PALERMO – Natale Abbate si sente vittima della malagiustizia e ha fatto ricorso in appello contro la confisca dei beni. Il suo legale, l’avvocato Cinzia Pecoraro, ha ottenuto che nel processo venisse acquisita la costituzione di parte civile del suo cliente contro i giudici del Tribunale per le Misure di Prevenzione che gli hanno tolto tutto.

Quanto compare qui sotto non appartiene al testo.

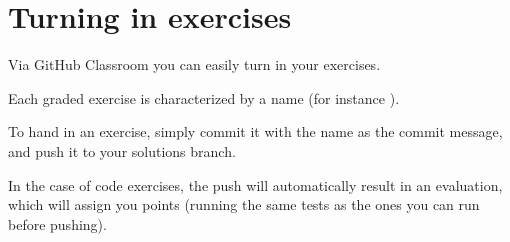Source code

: 
\section{Turning in exercises}\label{sec:handin_instructions}

Via GitHub Classroom you can easily turn in your exercises.

Each graded exercise is characterized by a name (for instance ).

To hand in an exercise, simply commit it with the name as the commit message, and push it to your solutions branch.

In the case of code exercises, the push will automatically result in an evaluation, which will assign you points (running the same tests as the ones you can run before pushing).


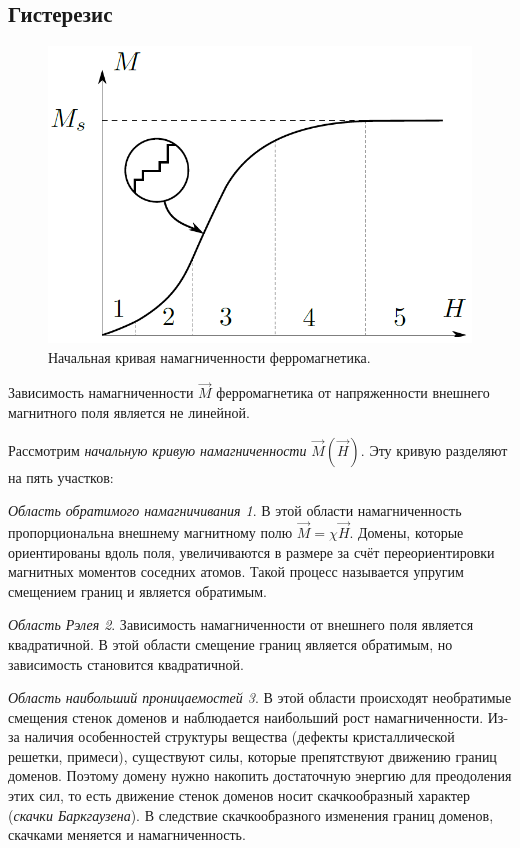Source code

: \subsection*{Гистерезис}

\begin{figure}
	\vspace{-10pt}
	\centering
	\includegraphics[width=0.90\linewidth]{../res/magnetization curve.png}
	\caption{Начальная кривая намагниченности ферромагнетика.}
	\label{img:domen}
\end{figure}

Зависимость намагниченности $\vec{M}$ ферромагнетика от напряженности внешнего магнитного поля является не линейной.

Рассмотрим \textit{начальную кривую намагниченности} $\vec{M}(\vec{H})$. Эту кривую разделяют на пять участков:

\textit{Область обратимого намагничивания 1}. В этой области намагниченность пропорциональна внешнему магнитному полю $\vec{M} = \chi \vec{H}$. Домены, которые ориентированы вдоль поля, увеличиваются в размере за счёт переориентировки магнитных моментов соседних атомов. Такой процесс называется упругим смещением границ и является обратимым.

\textit{Область Рэлея 2}. Зависимость намагниченности от внешнего поля является квадратичной. В этой области смещение границ является обратимым, но зависимость становится квадратичной.

\textit{Область наибольший проницаемостей 3}. В этой области происходят необратимые смещения стенок доменов и наблюдается наибольший рост намагниченности. Из-за наличия особенностей структуры вещества (дефекты кристаллической решетки, примеси), существуют силы, которые препятствуют движению границ доменов. Поэтому домену нужно накопить достаточную энергию для преодоления этих сил, то есть движение стенок доменов носит скачкообразный характер (\textit{скачки Баркгаузена}). В следствие скачкообразного изменения границ доменов, скачками меняется и намагниченность.

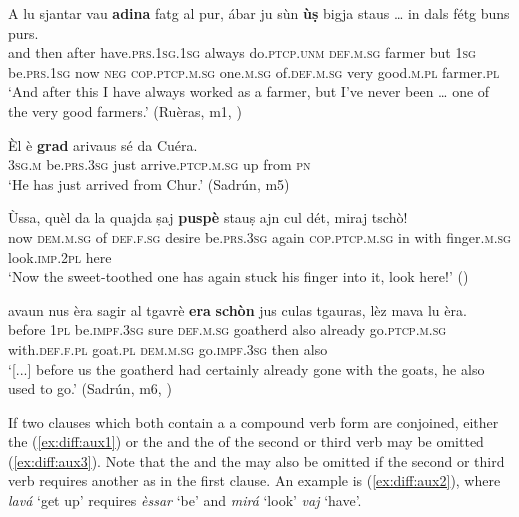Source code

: \ea\label{ex:betgasynt2}
\gll    A lu sjantar vau \textbf{adina} fatg al pur, ábar ju sùn \textbf{ùṣ} bigja staus … in dals fétg buns purs.\\
and then after have.\textsc{prs.1sg.1sg} always do.\textsc{ptcp.unm} \textsc{def.m.sg} farmer but  \textsc{1sg} be.\textsc{prs.1sg} now \textsc{neg} \textsc{cop.ptcp.m.sg} {} one.\textsc{m.sg} of.\textsc{def.m.sg} very good.\textsc{m.pl} farmer.\textsc{pl}\\
\glt `And after this I have always worked as a farmer, but I’ve never been … one of the very good farmers.' (Ruèras, m1, )
\z

\ea
\label{ex:betgasynt3}
\gll Èl è \textbf{grad} arivaus sé da Cuéra.\\
\textsc{3sg.m} be.\textsc{prs.3sg} just arrive.\textsc{ptcp.m.sg} up from \textsc{pn}\\
\glt `He has just arrived from Chur.' (Sadrún, m5)
\z

\ea\label{ex:betgasynt4}
\gll Ùssa, quèl da la quajda ṣaj \textbf{puspè} stauṣ ajn cul dét, miraj tschò!\\
   now \textsc{dem.m.sg} of \textsc{def.f.sg} desire be.\textsc{prs.3sg} again \textsc{cop.ptcp.m.sg} in with finger.\textsc{m.sg} look.\textsc{imp.2pl} here\\
\glt `Now the sweet-toothed one has again stuck his finger into it, look here!' ()
\z

\ea
\label{ex:betgasynt5}
\gll    [...] avaun nus èra sagir al tgavrè \textbf{era} \textbf{schòn} jus culas tgauras, lèz mava lu èra.\\
{} before \textsc{1pl} be.\textsc{impf.3sg} sure \textsc{def.m.sg} goatherd also already go.\textsc{ptcp.m.sg} with.\textsc{def.f.pl} goat.\textsc{pl} \textsc{dem.m.sg} go.\textsc{impf.3sg} then also\\
\glt `[...] before us the goatherd had certainly already gone with the goats, he also used to go.' (Sadrún, m6, )
\z

If two clauses which both contain a a compound verb form are conjoined, either the  (\ref{ex:diff:aux1}) or the  and the  of the second or third verb may be omitted (\ref{ex:diff:aux3}). Note that the  and the  may also be omitted if the second or third verb requires another  as in the first clause. An example is (\ref{ex:diff:aux2}), where \textit{lavá} `get up' requires \textit{èssar} `be' and \textit{mirá} `look' \textit{vaj} `have'.

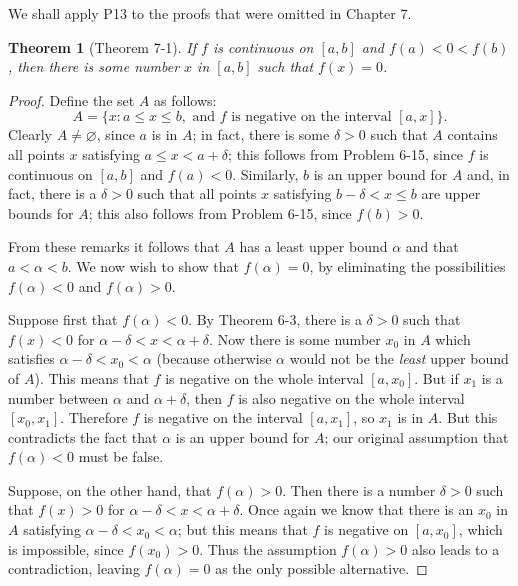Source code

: \documentclass{article}
\newtheorem*{theorem*}{Theorem}
\begin{document}
We shall apply P13 to the proofs that were omitted in Chapter 7.

\begin{theorem*}[Theorem 7-1]
  If $f$ is continuous on $[a, b]$ and $f(a) < 0 < f(b)$, then there is some
  number $x$ in $[a, b]$ such that $f(x) = 0$.
\end{theorem*}

\begin{proof}
  Define the set $A$ as follows: \begin{equation*}
    A = \{x : a \leq x \leq b, \text{ and } f \text{ is negative on the interval
      } [a, x]\}.
  \end{equation*}
  Clearly $A \neq \varnothing$, since $a$ is in $A$; in fact, there is some
  $\delta > 0$ such that $A$ contains all points $x$ satisfying $a \leq x < a +
  \delta$; this follows from Problem 6-15, since $f$ is continuous on $[a, b]$
  and $f(a) < 0$. Similarly, $b$ is an upper bound for $A$ and, in fact, there is
  a $\delta > 0$ such that all points $x$ satisfying $b - \delta < x \leq b$ are
  upper bounds for $A$; this also follows from Problem 6-15, since $f(b) > 0$.

  From these remarks it follows that $A$ has a least upper bound $\alpha$ and
  that $a < \alpha < b$. We now wish to show that $f(\alpha) = 0$, by eliminating
  the possibilities $f(\alpha) < 0$ and $f(\alpha) > 0$.

  Suppose first that $f(\alpha) < 0$. By Theorem 6-3, there is a $\delta > 0$
  such that $f(x) < 0$ for $\alpha - \delta < x < \alpha + \delta$. Now there is
  some number $x_0$ in $A$ which satisfies $\alpha - \delta < x_0 < \alpha$
  (because otherwise $\alpha$ would not be the \emph{least} upper bound of $A$).
  This means that $f$ is negative on the whole interval $[a, x_0]$. But if $x_1$
  is a number between $\alpha$ and $\alpha + \delta$, then $f$ is also negative
  on the whole interval $[x_0, x_1]$. Therefore $f$ is negative on the interval
  $[a, x_1]$, so $x_1$ is in $A$. But this contradicts the fact that $\alpha$ is
  an upper bound for $A$; our original assumption that $f(\alpha) < 0$ must be
  false.

  Suppose, on the other hand, that $f(\alpha) > 0$. Then there is a number
  $\delta > 0$ such that $f(x) > 0$ for $\alpha - \delta < x < \alpha + \delta$.
  Once again we know that there is an $x_0$ in $A$ satisfying $\alpha - \delta <
  x_0 < \alpha$; but this means that $f$ is negative on $[a, x_0]$, which is
  impossible, since $f(x_0) > 0$. Thus the assumption $f(\alpha) > 0$ also leads
  to a contradiction, leaving $f(\alpha) = 0$ as the only possible alternative.
\end{proof}
\end{document}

E cioè il collegio presieduto da Silvana Saguto, oggi sotto processo a Caltanissetta e radiata dalla magistratura. Natale Abbate, fratello del boss della Kalsa, soprannominato Gino ‘u Mitra, ha deciso di essere presente come parte offesa in quel dibattimento. Ritiene che il sequestro dei suoi beni servisse solo per alimentare il sistema, affidando i beni all’amministratore giudiziario Gaetano Cappellano Seminara, pure lui sotto accusa. La Corte d’appello ha nominato un collegio di periti per valutare l’eventuale sproporzione fra il giro di affari di Abbate e il suo patrimonio.
La confisca, ancora non definitiva, riguarda soprattutto la “Logistica e servizi srl” che si occupa di trasporti e movimento container nel porto. La Divisione anticrimine della Questura lo arrestò nel ’99. Abbate nel 2003 condannato con sentenza definitiva a 5 anni e 4 mesi. Poi, nel 2012, arrivarono il sequestro dei beni e le dichiarazioni dei pentiti, i quali sostenevano che Abbate “voleva il monopolio al porto” per fare un favore a Salvatore Lo Piccolo, capomafia di San Lorenzo.
C’è la mano della mafia nella scalata imprenditoriale di Abbate che ha comprato case e terreni Palermo e Partinico? La difesa risponde con un secco no: solo duro lavoro, entrate tracciabili e riscontrabili, e la fortuna di avere ricevuto un’eredità anch’essa avvenuta alla luce de sole.